Monday 12 July 2010

No cause for satisfaction

This post was published on the Anglo-Catholic blog earlier today

Whatever our views may be on the subject of the Ordinariates, and my own convinced view is that they are the only future for those Anglicans who are the natural successors of the Oxford Movement, we should not portray the recent decision of the Church of England as anything other than a serious reversal for the cause of Christian orthodoxy everywhere.

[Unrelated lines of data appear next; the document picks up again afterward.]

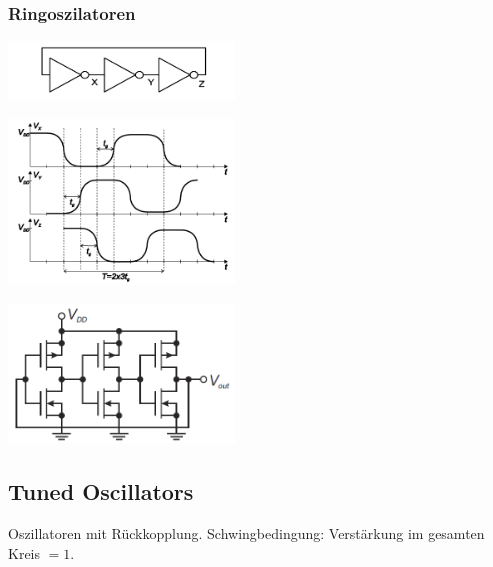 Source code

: \subsubsection{Ringoszilatoren}
	\begin{multicols}{3}
	 	\includegraphics[width=6cm]{images/osziRing.png}	
		\columnbreak
		
		\includegraphics[width=6cm]{images/osziRingSignal.png}	
		\columnbreak
		
		\includegraphics[width=6cm]{images/osziRingCMOS.png}
	\end{multicols}
	
\subsection{Tuned Oscillators}
	Oszillatoren mit Rückkopplung. Schwingbedingung: Verstärkung im gesamten Kreis $=1$. 
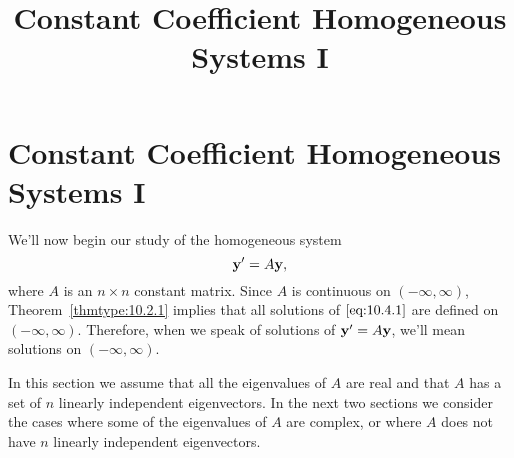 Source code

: \documentclass{ximera}
\title{Constant Coefficient Homogeneous Systems I}%
\begin{document}
\begin{abstract}

\end{abstract}

\maketitle

\section*{Constant Coefficient Homogeneous Systems I}

We'll now begin our study of the homogeneous system
\begin{equation}\label{eq:10.4.1}
{\bf y}'=A{\bf y},
\end{equation}
where $A$ is an $n\times n$ constant matrix. Since $A$ is continuous
on $(-\infty,\infty)$, Theorem~\ref{thmtype:10.2.1}
implies
that all solutions of $\eqref{eq:10.4.1}$ are defined on $(-\infty,\infty)$.
Therefore, when we speak of solutions of ${\bf y}'=A{\bf y}$, we'll
mean solutions on $(-\infty,\infty)$.

In this section we assume that all the eigenvalues of $A$ are real and
that $A$ has a set of $n$ linearly independent eigenvectors. In the
next two sections we consider the cases where some of the eigenvalues
of $A$ are complex, or where $A$ does not have $n$ linearly
independent eigenvectors.
\end{document}
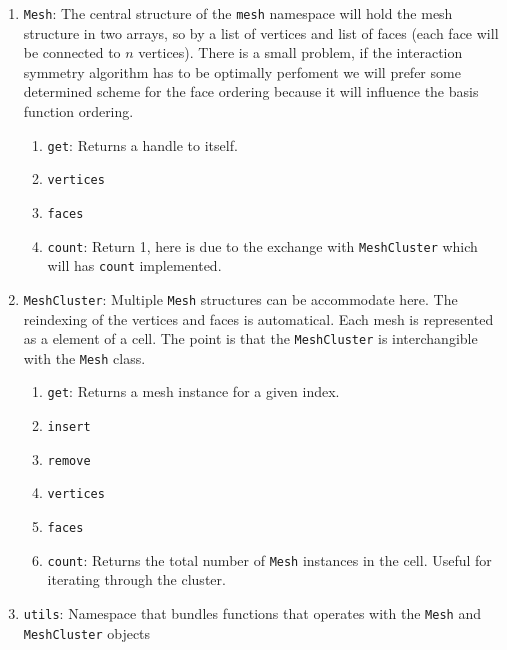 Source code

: \documentclass[9pt]{article}
\begin{document}
\begin{enumerate}[label=\Roman*.]
\begin{enumerate}[label=\roman*.]
            \item \texttt{count}: Return 1, here is due to the exchange with \texttt{MeshCluster} which will has \texttt{count} implemented.
        \end{enumerate}
        \item \texttt{Mesh}: The central structure of the \texttt{mesh} namespace will hold the mesh structure in two arrays, so by a list of vertices and list of faces (each face will be connected to $n$ vertices). There is a small problem, if the interaction symmetry algorithm has to be optimally perfoment we will prefer some determined scheme for the face ordering because it will influence the basis function ordering.
        \begin{enumerate}[label=\roman*.]
            \item \texttt{get}: Returns a handle to itself.
            \item \texttt{vertices}
            \item \texttt{faces}
            \item \texttt{count}: Return 1, here is due to the exchange with \texttt{MeshCluster} which will has \texttt{count} implemented.
        \end{enumerate}
        \item \texttt{MeshCluster}: Multiple \texttt{Mesh} structures can be accommodate here. The reindexing of the vertices and faces is automatical. Each mesh is represented as a element of a cell. The point is that the \texttt{MeshCluster} is interchangible with the \texttt{Mesh} class.
        \begin{enumerate}[label=\roman*.]
            \item \texttt{get}: Returns a mesh instance for a given index.
            \item \texttt{insert}
            \item \texttt{remove}
            \item \texttt{vertices}
            \item \texttt{faces}
            \item \texttt{count}: Returns the total number of \texttt{Mesh} instances in the cell. Useful for iterating through the cluster.
        \end{enumerate}
        \item \texttt{utils}: Namespace that bundles functions that operates with the \texttt{Mesh} and \texttt{MeshCluster} objects
        \begin{enumerate}[label=\roman*.]

\end{enumerate}
\end{enumerate}
\end{document}

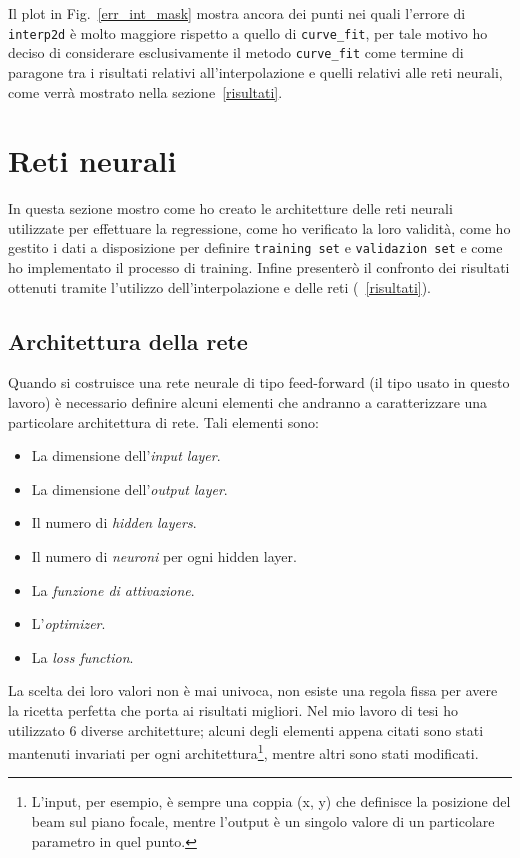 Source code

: \documentclass[12pt,a4paper,final]{book}
\begin{document}
Il plot in Fig.~\ref{err_int_mask} mostra ancora dei punti nei quali l'errore di \texttt{interp2d} è molto maggiore rispetto a quello di \texttt{curve\_fit}, per tale motivo ho deciso di considerare esclusivamente il metodo \texttt{curve\_fit} come termine di paragone tra i risultati relativi all'interpolazione e quelli relativi alle reti neurali, come verrà mostrato nella sezione~\ref{risultati}.

\newpage
\section{Reti neurali}\label{reti_neurali}
In questa sezione mostro come ho creato le architetture delle reti neurali utilizzate per effettuare la regressione, come ho verificato la loro validità, come ho gestito i dati a disposizione per definire \texttt{training set} e \texttt{validazion set} e come ho implementato il processo di training. Infine presenterò il confronto dei risultati ottenuti tramite l'utilizzo dell'interpolazione e delle reti (~\ref{risultati}).


\subsection{Architettura della rete}\label{architettura}
Quando si costruisce una rete neurale di tipo feed-forward (il tipo usato in questo lavoro) è necessario definire alcuni elementi che andranno a caratterizzare una particolare architettura di rete.
Tali elementi sono:
\begin{itemize}
	\item La dimensione dell'\textit{input layer}.
	\item La dimensione dell'\textit{output layer}.
	\item Il numero di \textit{hidden layers}.
	\item Il numero di \textit{neuroni} per ogni hidden layer.
	\item La \textit{funzione di attivazione}.
	\item L'\textit{optimizer}.
	\item La \textit{loss function}.
\end{itemize}
La scelta dei loro valori non è mai univoca, non esiste una regola fissa per avere la ricetta perfetta che porta ai risultati migliori.
Nel mio lavoro di tesi ho utilizzato 6 diverse architetture; alcuni degli elementi appena citati sono stati mantenuti invariati per ogni architettura\footnote{L'input, per esempio, è sempre una coppia (x, y) che definisce la posizione del beam sul piano focale, mentre l'output è un singolo valore di un particolare parametro in quel punto.}, mentre altri sono stati modificati.
\end{document}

Whatever one might think of Anglicanism, (and those of us who were brought up within its structures, yet professing the Catholic faith of the undivided Church, have at best an ambivalent relationship with it)  its wholesale and irreversible defection to the cause of revisionist liberal Protestantism can only harm the cause of orthodoxy wherever it might be found.
So this is Newman's prediction come true in our time and on our watch:
"In no other sense surely; the Church of England has been the instrument of Providence in conferring great benefits on me;—had I been born in Dissent, perhaps I should never have been baptized; had I been born an English Presbyterian, perhaps I should never have known our Lord's divinity; had I not come to Oxford, perhaps I never should have heard of the visible Church, or of Tradition, or other Catholic doctrines. And as I have received so much good from the Anglican Establishment itself, can I have the heart or rather the want of charity, considering that it does for so many others, what it has done for me, to wish to see it overthrown? I have no such wish while it is what it is, and while we are so small a body. Not for its own sake, but for the sake of the many congregations to which it ministers, I will do nothing against it. While Catholics are so weak in England, it is doing our work; and, though it does us harm in a measure, at present the balance is in our favour. What our duty would be at another time and in other circumstances, supposing, for instance, the Establishment lost its dogmatic faith, or at least did not preach it, is another matter altogether. In secular history we read of hostile nations having long truces, and renewing them from time to time, and that seems to be the position which the Catholic Church may fairly take up at present in relation to the Anglican Establishment.
Doubtless the National Church has hitherto been a serviceable breakwater against doctrinal errors, more fundamental than its own. How long this will last in the years now before us, it is impossible to say, for the Nation drags down its Church to its own level......"
What I am saying is that now the Church of England is rapidly losing this role as "a serviceable breakwater," the task of orthodox Christian apologetics becomes more urgent, not less, because we are engaged in a battle against heresy which will inevitably follow us wherever our final ecclesial destination may be. The victory of liberalism in the Church of England can only give encouragement to its supporters elsewhere.
Perhaps I'm an incurable romantic, but I don't believe this defeat was inevitable. If over the last fifty or sixty  years Anglican Catholics had been better organised, better and more consistently led, and less easily convinced of both our own success and of our opponents' sense of  honour, and all of us less enamoured  of the spirit of the age, things could have turned out very differently. What has now happened is in no sense whatsoever a victory and it should not give us cause for any kind of satisfaction, much less rejoicing.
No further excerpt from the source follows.